Le monde de Pickto – Michel Alzéal

Il y a plusieurs façon de raconter les contes de fée. Michel Alzéal décide de jouer avec les codes pour mieux les détourner. Il fait cela avec beaucoup d’aisance et sans un mot.

4e de couverture
Une relecture moderne, humoristique du conte de la Belle au bois dormant. Et surtout… tous les textes sont des pictogrammes !

Apparus dans nos quotidiens avec l’essor de la communication visuelle et omniprésent depuis que l’Internet est incontournable, le pictogramme ets un moyen terme entre l’idéogramme et le dessin… Saurez-vous tous les déchiffrer ?

Mon avis
Impossible de passer à côté des contes de fée. Michel Alzéal n’est pas le premier à vouloir les détourner, même en bande dessinée. Toutefois, il use du champ des possibles du 9e art pour proposer autre chose. Comme le titre l’indique, il n’y a pas de texte mais des pictogrammes. Les personnes discutent et pensent avec des symboles. Pas ceux que l’on voit au quotidien. Ils sont relatifs au monde des contes de fée avec des princesses, des princes charmants, des crapauds, des chaussures, des cheveux longs… L’iconographie est très parlante. C’est ce qui peut surprendre c’est le partage d’un imaginaire collectif. Cela fait un long moment qu’on nous bassine avec le fait qu’un homme viendra délivrer la pauvre demoiselle qui n’attend que ça. Sans un mâle, il n’y a pas de liberté.

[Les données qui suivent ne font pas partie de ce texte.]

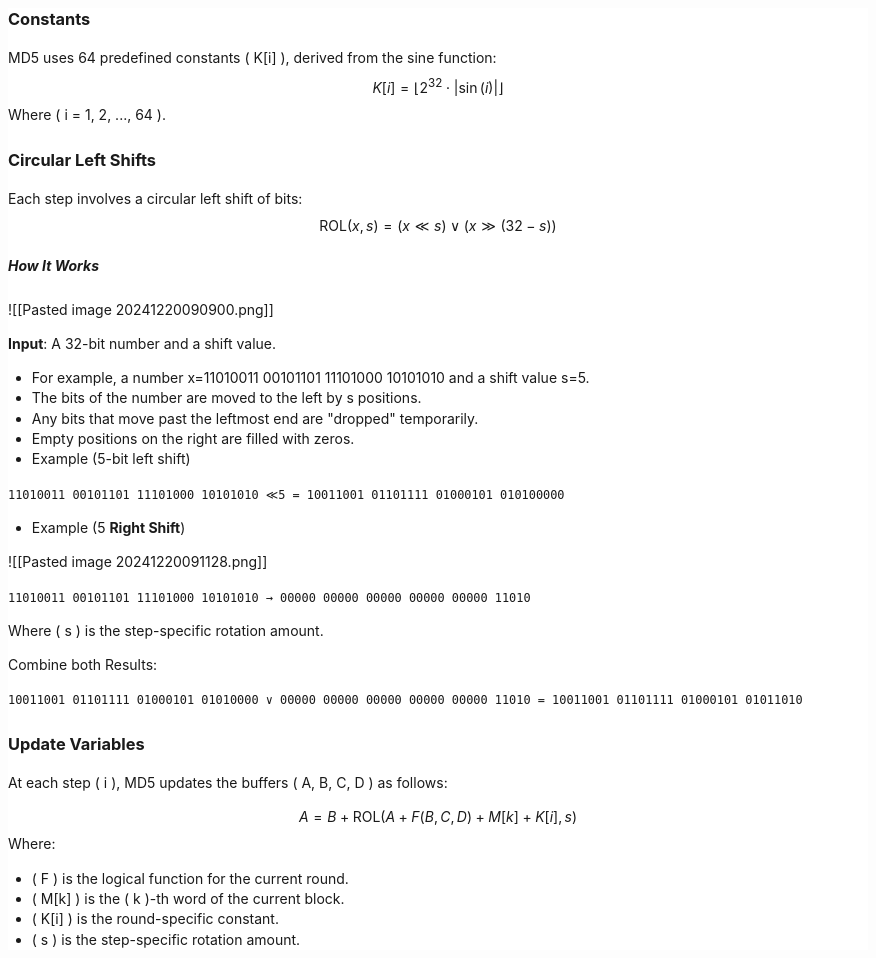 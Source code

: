 ### Constants
MD5 uses 64 predefined constants \( K[i] \), derived from the sine function:
$$
K[i] = \lfloor 2^{32} \cdot |\sin(i)| \rfloor
$$
Where ( i = 1, 2, ...,  64 ).

### Circular Left Shifts
Each step involves a circular left shift of bits:
$$
\text{ROL}(x, s) = (x \ll s) \lor (x \gg (32 - s))
$$
##### How It Works
![[Pasted image 20241220090900.png]]

**Input**: A 32-bit number and a shift value.

- For example, a number x=11010011 00101101 11101000 10101010 and a shift value s=5.
- The bits of the number are moved to the left by s positions.
- Any bits that move past the leftmost end are "dropped" temporarily.
- Empty positions on the right are filled with zeros.
- Example (5-bit left shift)

```
11010011 00101101 11101000 10101010 ≪5 = 10011001 01101111 01000101 010100000
```
- Example (5 **Right Shift**)

![[Pasted image 20241220091128.png]]
```
11010011 00101101 11101000 10101010 → 00000 00000 00000 00000 00000 11010
```

Where \( s \) is the step-specific rotation amount.

Combine both Results:
```plaintext
10011001 01101111 01000101 01010000 ∨ 00000 00000 00000 00000 00000 11010 = 10011001 01101111 01000101 01011010
```

### Update Variables

At each step \( i \), MD5 updates the buffers \( A, B, C, D \) as follows:

$$
A = B + \text{ROL}(A + F(B, C, D) + M[k] + K[i], s)
$$
Where:
- \( F \) is the logical function for the current round.
- \( M[k] \) is the \( k \)-th word of the current block.
- \( K[i] \) is the round-specific constant.
- \( s \) is the step-specific rotation amount.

Là, un prince se fait doubler par un profiteur pour sauver une princesse en haut d’une tour. On retrouve un dragon défenseur avec une puissance de feu. Il y a des grenouilles qui restent des grenouilles ou qui transforme des princes. On se laisse porter avec une certaine forme de déstabilisations. Parfois, on est un peu perdu sur les signifiants. Vers la fin tout redevient normal avec des princesses qui s’aiment, un mariage heureux, une chaussure qui trouve une femme à son pied et un homme qui devient papa de plusieurs enfants. Le dessin est en aplat. La gamme de couleur est limitée avec des nuances de bleu, de ocre jaune et du noir. On conclut simplement avec le sourire ce qui nous fait un peu oublier les moments un peu plus long. Il y a de l’ingéniosité, de l’humour et de l’espièglerie, rien de tel pour montrer le pouvoir de l’imagination.

Une bd déroutante et percutante qui montre que l’on peut se passer de mots pour raconter une histoire.